CDI’s cross-disciplinary team of PNNL researchers is developing the science to address inverse problems in chemical systems. This challenge, while on its own difficult, is made more so by the sparse data environments that often accompany the measurement of chemical signatures in many national security mission areas.
The CDI team is investigating how new tools and techniques in measurement, uncertainty quantification, data science, and chemical theory can lead to a better understanding of the fate of real-world chemical signatures. One of the primary questions is, “What is the data density required to leverage new tools such as artificial intelligence and machine language?”
The CDI team will answer this question and others by developing an infrastructure and mechanisms to embed fundamental chemical and physical principles into cutting-edge data science tools. This requires the application of first-principles theory to develop synthetic and simulated data to fill in gaps within sparse data sets, as well as cutting-edge measurement science to generate high information content data.

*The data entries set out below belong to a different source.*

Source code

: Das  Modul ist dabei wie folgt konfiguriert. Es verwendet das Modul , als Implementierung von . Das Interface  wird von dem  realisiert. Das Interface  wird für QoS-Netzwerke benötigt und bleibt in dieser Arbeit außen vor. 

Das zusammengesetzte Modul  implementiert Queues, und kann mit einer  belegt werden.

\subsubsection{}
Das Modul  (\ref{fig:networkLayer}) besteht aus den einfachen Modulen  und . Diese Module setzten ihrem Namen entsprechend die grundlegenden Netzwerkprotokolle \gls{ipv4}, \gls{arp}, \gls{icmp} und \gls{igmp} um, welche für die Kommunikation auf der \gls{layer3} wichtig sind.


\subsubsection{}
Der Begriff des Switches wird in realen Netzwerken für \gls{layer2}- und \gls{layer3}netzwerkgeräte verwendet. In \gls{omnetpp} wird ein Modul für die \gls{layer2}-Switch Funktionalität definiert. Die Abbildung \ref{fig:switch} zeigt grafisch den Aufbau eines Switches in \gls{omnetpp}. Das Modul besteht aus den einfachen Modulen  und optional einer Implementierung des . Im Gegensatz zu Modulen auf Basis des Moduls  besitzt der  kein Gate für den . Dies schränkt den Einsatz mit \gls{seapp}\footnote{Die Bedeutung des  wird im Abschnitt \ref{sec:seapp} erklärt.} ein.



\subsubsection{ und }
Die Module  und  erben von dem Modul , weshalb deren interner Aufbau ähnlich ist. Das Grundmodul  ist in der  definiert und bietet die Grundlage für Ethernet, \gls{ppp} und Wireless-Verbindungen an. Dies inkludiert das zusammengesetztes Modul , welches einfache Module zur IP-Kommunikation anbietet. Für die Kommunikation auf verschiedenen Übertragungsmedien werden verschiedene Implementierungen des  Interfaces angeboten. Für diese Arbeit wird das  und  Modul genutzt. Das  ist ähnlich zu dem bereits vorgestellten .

CDI research activities fall under three use cases, as well as providing integration through the Data and Integration Activities:
Nuclear Incident Characterization: Small molecule indicators of nuclear accidents that are subject to changes in speciation, volatility, and fractionation when released into the environment.
Additive Manufacturing: Complex chemical filaments that go through a highly engineered manufacturing process to form new structures and devices using additive manufacturing.
Functional Materials: Materials and devices that have been constructed with atomic precision from chemical precursors to operate as sensors in extreme environments.
Data and Integration Activities: Develop a common framework across projects to study chemical signature dynamics; improve the integration of models and measurements within a coherent mathematical framework.